§ TASK DETAILS
Write out all of the entries exactly as given.

++++ GIVEN DATA ++++

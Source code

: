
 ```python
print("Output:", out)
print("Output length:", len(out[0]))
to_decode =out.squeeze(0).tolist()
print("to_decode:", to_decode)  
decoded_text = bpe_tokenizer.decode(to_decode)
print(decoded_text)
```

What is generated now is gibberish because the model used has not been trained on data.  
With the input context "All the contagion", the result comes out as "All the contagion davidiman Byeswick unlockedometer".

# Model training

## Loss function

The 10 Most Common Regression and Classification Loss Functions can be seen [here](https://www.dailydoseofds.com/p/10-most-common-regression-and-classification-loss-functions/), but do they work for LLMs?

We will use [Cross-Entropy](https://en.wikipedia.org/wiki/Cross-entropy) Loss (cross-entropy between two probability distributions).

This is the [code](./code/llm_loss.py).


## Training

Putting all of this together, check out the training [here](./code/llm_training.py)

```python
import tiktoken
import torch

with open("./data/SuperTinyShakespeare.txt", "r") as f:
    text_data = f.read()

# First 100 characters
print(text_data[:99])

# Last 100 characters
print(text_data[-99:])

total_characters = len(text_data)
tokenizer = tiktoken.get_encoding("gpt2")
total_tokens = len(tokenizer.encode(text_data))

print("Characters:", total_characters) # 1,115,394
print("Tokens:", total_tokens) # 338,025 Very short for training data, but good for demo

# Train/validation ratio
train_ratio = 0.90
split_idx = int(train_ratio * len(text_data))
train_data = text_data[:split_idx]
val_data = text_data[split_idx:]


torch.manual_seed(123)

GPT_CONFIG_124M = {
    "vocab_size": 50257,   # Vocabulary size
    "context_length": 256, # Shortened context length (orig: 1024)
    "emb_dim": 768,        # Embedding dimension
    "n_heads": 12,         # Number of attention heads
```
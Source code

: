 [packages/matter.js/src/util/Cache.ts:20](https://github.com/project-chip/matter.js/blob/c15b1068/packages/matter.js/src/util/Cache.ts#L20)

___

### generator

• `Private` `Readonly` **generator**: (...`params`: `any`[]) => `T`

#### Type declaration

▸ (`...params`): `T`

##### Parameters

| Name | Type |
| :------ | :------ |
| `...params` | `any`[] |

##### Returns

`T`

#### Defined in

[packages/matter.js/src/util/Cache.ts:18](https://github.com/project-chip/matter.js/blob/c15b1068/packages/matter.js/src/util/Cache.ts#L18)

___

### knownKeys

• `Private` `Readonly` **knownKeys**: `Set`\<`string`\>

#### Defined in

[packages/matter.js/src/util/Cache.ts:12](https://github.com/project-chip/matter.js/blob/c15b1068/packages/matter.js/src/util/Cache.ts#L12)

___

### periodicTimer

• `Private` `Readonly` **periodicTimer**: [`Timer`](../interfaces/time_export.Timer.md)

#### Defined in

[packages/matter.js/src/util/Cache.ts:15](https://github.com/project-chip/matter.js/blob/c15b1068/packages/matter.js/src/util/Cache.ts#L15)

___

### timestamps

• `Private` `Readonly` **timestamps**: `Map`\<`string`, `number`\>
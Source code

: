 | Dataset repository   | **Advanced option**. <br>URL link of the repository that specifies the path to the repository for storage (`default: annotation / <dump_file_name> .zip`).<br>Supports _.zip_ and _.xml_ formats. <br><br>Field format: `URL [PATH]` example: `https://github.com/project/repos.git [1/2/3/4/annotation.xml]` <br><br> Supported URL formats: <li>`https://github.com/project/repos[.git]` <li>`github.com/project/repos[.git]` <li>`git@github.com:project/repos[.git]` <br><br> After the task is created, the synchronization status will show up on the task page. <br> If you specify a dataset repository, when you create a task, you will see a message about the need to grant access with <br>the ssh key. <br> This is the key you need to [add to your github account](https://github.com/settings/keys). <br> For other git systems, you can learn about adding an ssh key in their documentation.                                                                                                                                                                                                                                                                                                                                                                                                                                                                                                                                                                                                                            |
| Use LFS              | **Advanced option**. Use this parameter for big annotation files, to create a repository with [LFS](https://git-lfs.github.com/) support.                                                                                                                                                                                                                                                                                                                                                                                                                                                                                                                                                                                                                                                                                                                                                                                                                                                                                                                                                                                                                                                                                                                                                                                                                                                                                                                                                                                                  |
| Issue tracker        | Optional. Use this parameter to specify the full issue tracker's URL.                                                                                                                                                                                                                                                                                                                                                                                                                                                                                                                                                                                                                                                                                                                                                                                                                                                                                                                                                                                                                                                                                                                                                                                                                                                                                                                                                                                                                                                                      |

++++

§ OUTPUT BELOW
Source code

:
 ```python
print("Output:", out)
print("Output length:", len(out[0]))
to_decode =out.squeeze(0).tolist()
print("to_decode:", to_decode)  
decoded_text = bpe_tokenizer.decode(to_decode)
print(decoded_text)
```

What is generated now is gibberish because the model used has not been trained on data.  
With the input context "All the contagion", the result comes out as "All the contagion davidiman Byeswick unlockedometer".

# Model training

## Loss function

The 10 Most Common Regression and Classification Loss Functions can be seen [here](https://www.dailydoseofds.com/p/10-most-common-regression-and-classification-loss-functions/), but do they work for LLMs?

We will use [Cross-Entropy](https://en.wikipedia.org/wiki/Cross-entropy) Loss (cross-entropy between two probability distributions).

This is the [code](./code/llm_loss.py).


## Training

Putting all of this together, check out the training [here](./code/llm_training.py)

```python
import tiktoken
import torch

with open("./data/SuperTinyShakespeare.txt", "r") as f:
    text_data = f.read()

# First 100 characters
print(text_data[:99])

# Last 100 characters
print(text_data[-99:])

total_characters = len(text_data)
tokenizer = tiktoken.get_encoding("gpt2")
total_tokens = len(tokenizer.encode(text_data))

print("Characters:", total_characters) # 1,115,394
print("Tokens:", total_tokens) # 338,025 Very short for training data, but good for demo

# Train/validation ratio
train_ratio = 0.90
split_idx = int(train_ratio * len(text_data))
train_data = text_data[:split_idx]
val_data = text_data[split_idx:]


torch.manual_seed(123)

GPT_CONFIG_124M = {
    "vocab_size": 50257,   # Vocabulary size
    "context_length": 256, # Shortened context length (orig: 1024)
    "emb_dim": 768,        # Embedding dimension
    "n_heads": 12,         # Number of attention heads
```
Source code

: [packages/matter.js/src/util/Cache.ts:20](https://github.com/project-chip/matter.js/blob/c15b1068/packages/matter.js/src/util/Cache.ts#L20)

___

### generator

• `Private` `Readonly` **generator**: (...`params`: `any`[]) => `T`

#### Type declaration

▸ (`...params`): `T`

##### Parameters

| Name | Type |
| :------ | :------ |
| `...params` | `any`[] |

##### Returns

`T`

#### Defined in

[packages/matter.js/src/util/Cache.ts:18](https://github.com/project-chip/matter.js/blob/c15b1068/packages/matter.js/src/util/Cache.ts#L18)

___

### knownKeys

• `Private` `Readonly` **knownKeys**: `Set`\<`string`\>

#### Defined in

[packages/matter.js/src/util/Cache.ts:12](https://github.com/project-chip/matter.js/blob/c15b1068/packages/matter.js/src/util/Cache.ts#L12)

___

### periodicTimer

• `Private` `Readonly` **periodicTimer**: [`Timer`](../interfaces/time_export.Timer.md)

#### Defined in

[packages/matter.js/src/util/Cache.ts:15](https://github.com/project-chip/matter.js/blob/c15b1068/packages/matter.js/src/util/Cache.ts#L15)

___

### timestamps

• `Private` `Readonly` **timestamps**: `Map`\<`string`, `number`\>
Source code

: | Dataset repository   | **Advanced option**. <br>URL link of the repository that specifies the path to the repository for storage (`default: annotation / <dump_file_name> .zip`).<br>Supports _.zip_ and _.xml_ formats. <br><br>Field format: `URL [PATH]` example: `https://github.com/project/repos.git [1/2/3/4/annotation.xml]` <br><br> Supported URL formats: <li>`https://github.com/project/repos[.git]` <li>`github.com/project/repos[.git]` <li>`git@github.com:project/repos[.git]` <br><br> After the task is created, the synchronization status will show up on the task page. <br> If you specify a dataset repository, when you create a task, you will see a message about the need to grant access with <br>the ssh key. <br> This is the key you need to [add to your github account](https://github.com/settings/keys). <br> For other git systems, you can learn about adding an ssh key in their documentation.                                                                                                                                                                                                                                                                                                                                                                                                                                                                                                                                                                                                                            |
| Use LFS              | **Advanced option**. Use this parameter for big annotation files, to create a repository with [LFS](https://git-lfs.github.com/) support.                                                                                                                                                                                                                                                                                                                                                                                                                                                                                                                                                                                                                                                                                                                                                                                                                                                                                                                                                                                                                                                                                                                                                                                                                                                                                                                                                                                                  |
| Issue tracker        | Optional. Use this parameter to specify the full issue tracker's URL.                                                                                                                                                                                                                                                                                                                                                                                                                                                                                                                                                                                                                                                                                                                                                                                                                                                                                                                                                                                                                                                                                                                                                                                                                                                                                                                                                                                                                                                                      |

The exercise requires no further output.